Anche dopo il Medio Evo, con l’Umanesimo, la
creazione artistica continuò a produrre una grande quantità di immagini
di matrice ermetica, alchemica e cabalistica. Basti pensare a
Botticelli, Piero di Cosimo, Leonardo, Dürer, Michelangelo, Parmigianino
e Beccafumi, in un elenco che arriva al Manierismo, stile per
eccellenza degli enigmi. Nei secoli successivi il fascino
dell’iconografia esoterica riemerge continuamente nelle vanitas
fiamminghe; nei sabba di Callot, Magnasco o Goya; nelle opere visionarie
di pittori come Füssli e Blake; in correnti artistiche come il
Surrealismo, il Simbolismo o l’Astrattismo. Si può dunque affermare che
il sapere esoterico si sia tramandato proprio grazie all’arte e pochi
artisti hanno saputo sfuggire all’orgogliosa consapevolezza di far parte
di una casta custode di un antico repertorio iconografico.
Nemmeno
il dissacratore dadaista Marcel Duchamp, autore, nel 1915, di una delle
opere più misteriose del Novecento, il «Grande vetro (La sposa messa a
nudo dai suoi scapoli, anche)» di cui in mostra è esposta la versione ad
acquaforte.

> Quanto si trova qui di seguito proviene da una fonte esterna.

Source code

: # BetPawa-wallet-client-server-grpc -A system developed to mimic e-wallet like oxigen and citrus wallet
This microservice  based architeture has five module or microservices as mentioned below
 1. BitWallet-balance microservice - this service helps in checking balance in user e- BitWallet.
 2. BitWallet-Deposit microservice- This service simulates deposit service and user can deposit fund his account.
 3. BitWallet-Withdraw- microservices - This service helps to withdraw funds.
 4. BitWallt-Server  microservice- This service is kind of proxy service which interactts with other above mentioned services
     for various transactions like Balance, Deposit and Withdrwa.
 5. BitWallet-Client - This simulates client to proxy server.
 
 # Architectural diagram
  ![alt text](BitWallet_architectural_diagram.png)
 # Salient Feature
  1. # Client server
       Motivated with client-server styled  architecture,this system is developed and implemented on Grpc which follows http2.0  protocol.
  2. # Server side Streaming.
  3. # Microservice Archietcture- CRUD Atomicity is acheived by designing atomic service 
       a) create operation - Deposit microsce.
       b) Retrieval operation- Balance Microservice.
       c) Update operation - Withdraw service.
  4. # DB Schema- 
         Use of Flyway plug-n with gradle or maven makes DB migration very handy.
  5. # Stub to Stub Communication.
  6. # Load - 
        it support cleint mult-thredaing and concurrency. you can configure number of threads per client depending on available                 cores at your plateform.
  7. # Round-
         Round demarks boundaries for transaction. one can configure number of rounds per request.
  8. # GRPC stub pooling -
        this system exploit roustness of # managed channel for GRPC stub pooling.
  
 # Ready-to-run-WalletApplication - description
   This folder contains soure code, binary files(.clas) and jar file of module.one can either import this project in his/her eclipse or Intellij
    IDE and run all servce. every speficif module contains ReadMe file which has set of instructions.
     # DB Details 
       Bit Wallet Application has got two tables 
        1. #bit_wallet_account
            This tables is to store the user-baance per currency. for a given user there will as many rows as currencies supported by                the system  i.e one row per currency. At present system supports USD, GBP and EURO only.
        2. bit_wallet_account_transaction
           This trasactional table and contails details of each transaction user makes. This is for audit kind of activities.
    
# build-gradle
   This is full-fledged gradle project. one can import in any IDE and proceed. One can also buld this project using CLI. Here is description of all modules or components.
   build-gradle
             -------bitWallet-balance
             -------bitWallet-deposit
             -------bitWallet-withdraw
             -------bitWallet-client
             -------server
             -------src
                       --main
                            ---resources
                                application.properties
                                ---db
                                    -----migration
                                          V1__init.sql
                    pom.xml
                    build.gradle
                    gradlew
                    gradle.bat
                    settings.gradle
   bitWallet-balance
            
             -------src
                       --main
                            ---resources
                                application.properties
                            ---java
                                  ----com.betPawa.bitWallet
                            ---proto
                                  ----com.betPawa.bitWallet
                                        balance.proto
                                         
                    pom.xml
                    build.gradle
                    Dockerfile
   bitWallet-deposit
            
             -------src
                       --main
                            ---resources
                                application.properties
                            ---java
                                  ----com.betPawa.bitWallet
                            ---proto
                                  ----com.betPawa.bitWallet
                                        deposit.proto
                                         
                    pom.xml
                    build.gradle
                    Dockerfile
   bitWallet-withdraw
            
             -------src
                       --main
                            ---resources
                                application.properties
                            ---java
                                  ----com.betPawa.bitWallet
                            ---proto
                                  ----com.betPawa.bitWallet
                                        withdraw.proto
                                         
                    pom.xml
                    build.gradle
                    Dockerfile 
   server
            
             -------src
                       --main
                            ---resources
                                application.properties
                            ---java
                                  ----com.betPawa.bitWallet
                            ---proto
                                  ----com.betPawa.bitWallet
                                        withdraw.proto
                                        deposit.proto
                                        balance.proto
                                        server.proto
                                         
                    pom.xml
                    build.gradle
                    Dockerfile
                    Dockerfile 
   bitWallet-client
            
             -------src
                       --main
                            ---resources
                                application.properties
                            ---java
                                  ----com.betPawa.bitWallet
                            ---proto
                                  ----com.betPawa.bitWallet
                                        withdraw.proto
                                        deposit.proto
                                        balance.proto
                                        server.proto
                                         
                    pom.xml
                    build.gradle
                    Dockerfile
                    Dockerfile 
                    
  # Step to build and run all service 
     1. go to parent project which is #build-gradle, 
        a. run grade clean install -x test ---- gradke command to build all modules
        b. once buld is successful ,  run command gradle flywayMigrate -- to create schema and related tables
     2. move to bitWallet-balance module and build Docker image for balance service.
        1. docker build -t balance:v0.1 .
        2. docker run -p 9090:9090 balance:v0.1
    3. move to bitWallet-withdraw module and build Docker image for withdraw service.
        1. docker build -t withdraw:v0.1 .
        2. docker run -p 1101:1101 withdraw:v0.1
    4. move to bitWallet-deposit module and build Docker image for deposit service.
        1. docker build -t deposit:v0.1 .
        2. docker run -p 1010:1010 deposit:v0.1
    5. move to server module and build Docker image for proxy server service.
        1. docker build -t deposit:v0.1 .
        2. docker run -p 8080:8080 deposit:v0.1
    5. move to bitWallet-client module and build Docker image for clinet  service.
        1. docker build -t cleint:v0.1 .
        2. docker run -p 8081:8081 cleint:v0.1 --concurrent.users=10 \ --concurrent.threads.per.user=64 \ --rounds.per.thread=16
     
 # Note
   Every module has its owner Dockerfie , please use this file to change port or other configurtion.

La sua interpretazione è un rebus che porta a pensare si
tratti di un’illustrazione delle «Nozze chimiche», motivo allegorico che
esprime l’unione armonica dei principi all’origine dell’equilibrio del
cosmo, ossia la riconciliazione tra la parte maschile e femminile della
nostra psiche.
Un’altra delle immagini più antiche è quella del
dito sulle labbra, il «signum arpocraticum», dal nome di Horus, o
Arpocrate, il piccolo figlio di Iside: è contemporaneamente gesto del
silenzio e dell’ascolto che allude all’Altro per ottenere, come lo
spiegò Dumézil, «la concentrazione di un’efficacia magica che la parola
pronunciata non possiede». Ma ogni risveglio esoterico ha trovato le sue
iconografie più congeniali: fra quelle amate dal Simbolismo c’è
senz’altro l’erotismo illustrato da una galleria di donne fatali, da
Giuditta, Salomé, a Meduse, Sfingi, Sirene, Chimere: tutti esseri che
trasmettono il mal d’amore, o morte magica, paragonabile all’estasi
mistica e al raptus che discende dal contatto con la divinità,
pericoloso fino alla morte.
Il paesaggio, invece, è un tema
limitato soprattutto alla foresta misteriosa;al contrario, fra gli
animali si trova una grande ricchezza che spazia dal caprone che
presiede ai rituali sabbatici come simbolo del diavolo associato alla
lussuria, alla civetta, simbolo della Sapienza, personificazione della
Notte e attributo del Regno del Sonno, fratello di Tanato, la Morte.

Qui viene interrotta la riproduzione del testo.